Symantec 1

Symantec plans to have an updated version of its data-loss prevention suite out by mid-2011 that will add advanced machine-learning capability to simplify data classification and keyword definitions of documents to ease administrative chores associated with properly setting up DLP controls.

Symantec DLP v. 11 will include what's called "vector machine learning," described as a machine-based learning method to examine documents and classify and remember them, knowing where the documents may be held electronically in a variety of places. The science of vector machine learning is used in other industries for knowledge-based analysis of content and Symantec says it developed its own version for use in DLP classifications about data expected to be protected as confidential or sensitive.

"This takes the administration out of generating keywords," says Rich Dandliker, Symantec director of product management. Symantec DLP v.11 is expected to simplify DLP set-up by establishing profiles of documents fed into it, understanding similarities in documents after they undergo changes, and establishing data classifications regarding sensitivity, providing feedback on choices.

The technology helps appropriate DLP detection and blocking to occur even as a document undergoes some changes. This is expected to help reduce DLP-related false positives.

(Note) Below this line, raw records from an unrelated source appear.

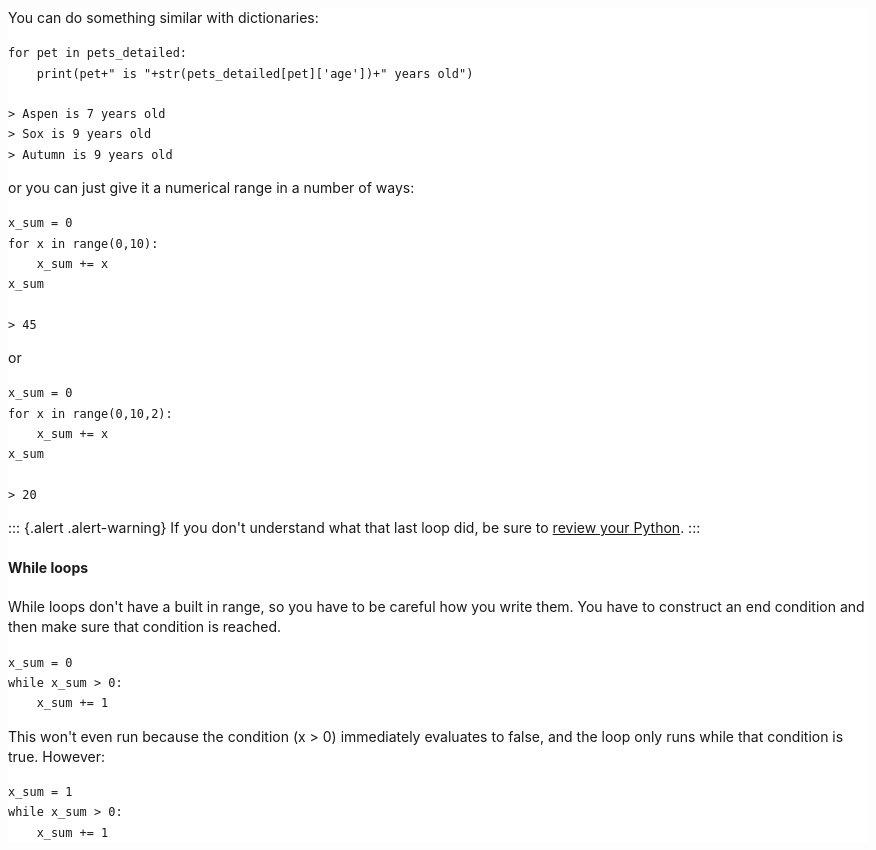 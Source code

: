 You can do something similar with dictionaries:

```         
for pet in pets_detailed:
    print(pet+" is "+str(pets_detailed[pet]['age'])+" years old")

> Aspen is 7 years old
> Sox is 9 years old
> Autumn is 9 years old
```

or you can just give it a numerical range in a number of ways:

```         
x_sum = 0
for x in range(0,10):
    x_sum += x
x_sum

> 45
```

or

```         
x_sum = 0
for x in range(0,10,2):
    x_sum += x
x_sum

> 20
```

::: {.alert .alert-warning}
If you don't understand what that last loop did, be sure to <a href="https://wesmckinney.com/book/python-basics.html">review your Python</a>.
:::

#### While loops

While loops don't have a built in range, so you have to be careful how you write them. You have to construct an end condition and then make sure that condition is reached.

```         
x_sum = 0
while x_sum > 0:
    x_sum += 1
```

This won't even run because the condition (x \> 0) immediately evaluates to false, and the loop only runs while that condition is true. However:

```         
x_sum = 1
while x_sum > 0:
    x_sum += 1
```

In addition to the vector-machine learning capability, DLP v.11 will also add a way to do risk scoring concerning confidential data throughout the organisation. Sometimes there are "hot spots" revealing a concentration of exposed confidential data, Dandliker says. "With v. 11, you'll very quickly be able to find where the risks are," he says, noting some corrective measures might involve simply changing access controls.

A third new capability in DLP v. 11 is expected to be a so-called "data-owner remediation" feature that allows the IT group to provide notification to data owners to fix their exposed sensitive data.

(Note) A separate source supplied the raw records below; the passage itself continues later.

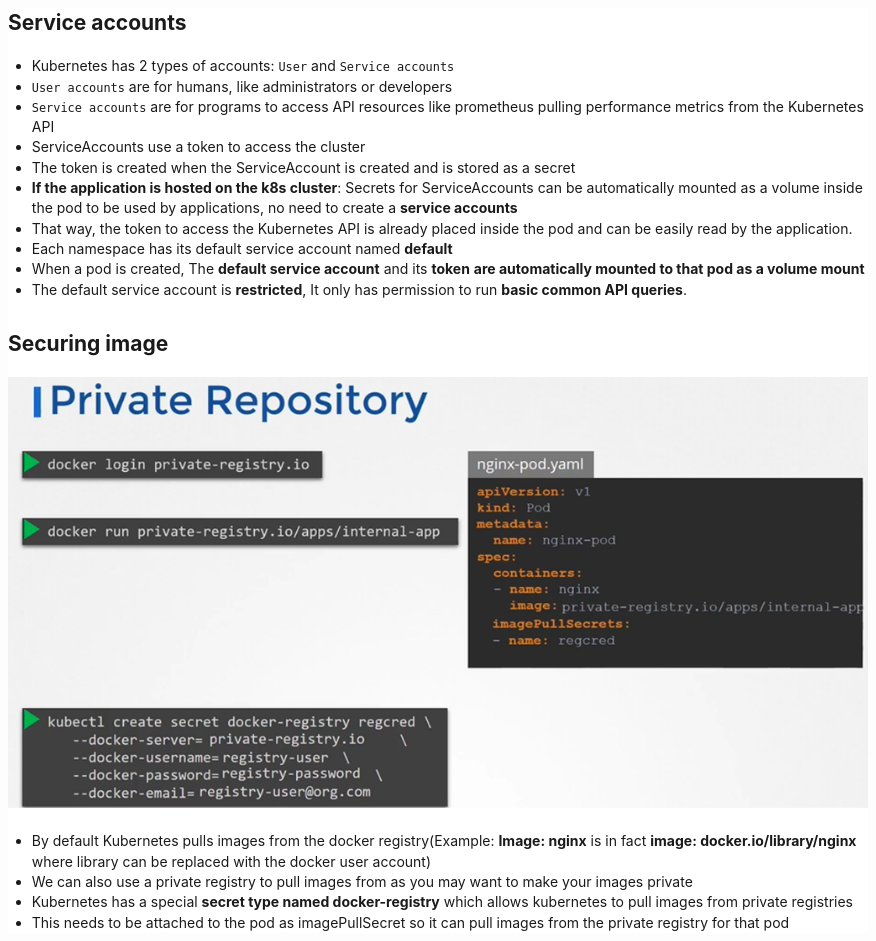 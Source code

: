 ## Service accounts
- Kubernetes has 2 types of accounts: `User` and `Service accounts`
- `User accounts` are for humans, like administrators or developers
- `Service accounts` are for programs to access API resources like prometheus pulling performance metrics from the Kubernetes API
- ServiceAccounts use a token to access the cluster
- The token is created when the ServiceAccount is created and is stored as a secret
- **If the application is hosted on the k8s cluster**: Secrets for ServiceAccounts can be automatically mounted  as a volume inside the pod to be used by applications, no need to create a **service accounts** 
- That way, the token to access the Kubernetes API is already placed inside the pod and can be easily read by the application.
- Each namespace has its default service account named **default**
- When a pod is created, The **default service account** and its **token** **are automatically mounted to that pod as a volume mount**
- The default service account is **restricted**, It only has permission to run **basic common API queries**.

## Securing image
![Alt text](images/private_registry.png "apis")
- By default Kubernetes pulls images from the docker registry(Example: **Image: nginx** is in fact **image: docker.io/library/nginx** where library can be replaced with the docker user account)
- We can also use a private registry to pull images from as you may want to make your images private
- Kubernetes has a special **secret type named docker-registry** which allows kubernetes to pull images from private registries
- This needs to be attached to the pod as imagePullSecret so it can pull images from the private registry for that pod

"This builds on what we've done with Data Insight in v.10.5," Dandliker says. "Sometimes it's difficult to find out who the data owner is."

DLP v.11 will provide a clear look at the history of who is accessing files and will track the assets in terms of where they're stored. The idea is to make sure data-loss prevention is the goal not only of the IT department armed with a DLP tool to catch and block unauthorized transition of sensitive information, but to make sure the business management side is kept informed about what's going on and takes appropriate steps on that end.

Symantec DLP v.11, expected to ship the first half of 2011.